2023 AIChE Annual Meeting

(545g) Flexible Backbone Membrane-Associated Protein Docking Improves Its Performance on Expanded Transmembrane-Protein Complex Datasets.

Authors

Samanta, R. - Presenter, The University of Texas at Austin
Harmalkar, A., Johns Hopkins University
Gray, J. J., John Hopkins University
The oligomerization of protein macromolecules on cell surfaces plays a fundamental role in regulating cellular function, including signal transduction and the immune response.

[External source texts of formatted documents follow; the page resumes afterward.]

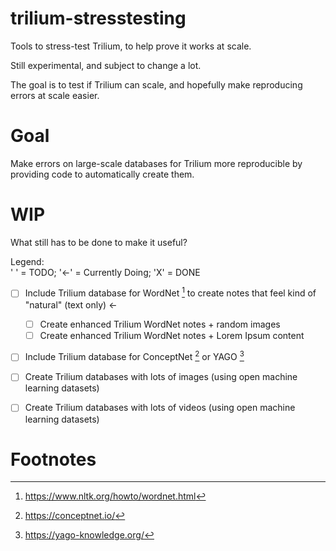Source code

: # trilium-stresstesting
Tools to stress-test Trilium, to help prove it works at scale.

Still experimental, and subject to change a lot.

The goal is to test if Trilium can scale, and hopefully make reproducing errors at scale easier.

# Goal
Make errors on large-scale databases for Trilium more reproducible by providing code to automatically create them.

# WIP
What still has to be done to make it useful?

Legend:  
' ' = TODO; '<-' = Currently Doing; 'X' = DONE

- [ ] Include Trilium database for WordNet [^1] to create notes that feel kind of "natural" (text only) <-
  - [ ] Create enhanced Trilium WordNet notes + random images  
  - [ ] Create enhanced Trilium WordNet notes + Lorem Ipsum content  
- [ ] Include Trilium database for ConceptNet [^2] or YAGO [^3]
- [ ] Create Trilium databases with lots of images (using open machine learning datasets)
- [ ] Create Trilium databases with lots of videos (using open machine learning datasets)


# Footnotes
[^1]: https://www.nltk.org/howto/wordnet.html
[^2]: https://conceptnet.io/
[^3]: https://yago-knowledge.org/
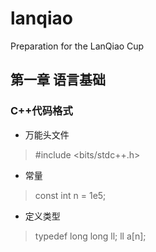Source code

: # lanqiao
Preparation for the LanQiao Cup
## 第一章 语言基础
### C++代码格式
*  万能头文件
>  #include <bits/stdc++.h>
*  常量
>  const int n = 1e5;
*  定义类型
>  typedef long long ll;
>  ll a[n];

Despite their importance, membrane proteins (MPs) represent only 2% of all protein structures in the protein data bank (PDB), and their complexes are even scarcer. Computational methods are promising tools for modeling MP interfaces and predicting complex structures. Here, we present RosettaMPDock, a flexible transmembrane protein docking protocol that captures binding induced conformational changes. To generate diversity in backbone conformations for the RosettaMPDock, we used three conformer generation methods: perturbation of the backbones along the normal modes by 1 Å, refinement using the Relax protocol, backbone flexing using the Rosetta Backrub protocol. RosettaMPDock samples large conformational ensembles of flexible monomers and docks together protein targets within an implicit membrane environment. To improve the scoring efficiency, we have used a combination of low-resolution Motif Dock Score and membrane based high-resolution score Franklin2023. RosettaMPDock is benchmarked on 30 transmembrane-protein complexes of variable flexibility dataset. Our results show RosettaMPDock successfully predicts the correct interface (success defined as achieving 3 near-native structures in the 5 top-ranked ones) for 67% of moderately flexible targets (unbound-bound backbone motion within 1.5-2.5Å) and 60% of the highly flexible targets (unbound-bound backbone motion greater than 2.5Å), a substantial improvement from the existing membrane protein docking methods. We have also developed a hybrid protocol that refines AlphaFold-multimer structures with RosettaMPDock and further improves prediction success rates from 64% to 73%.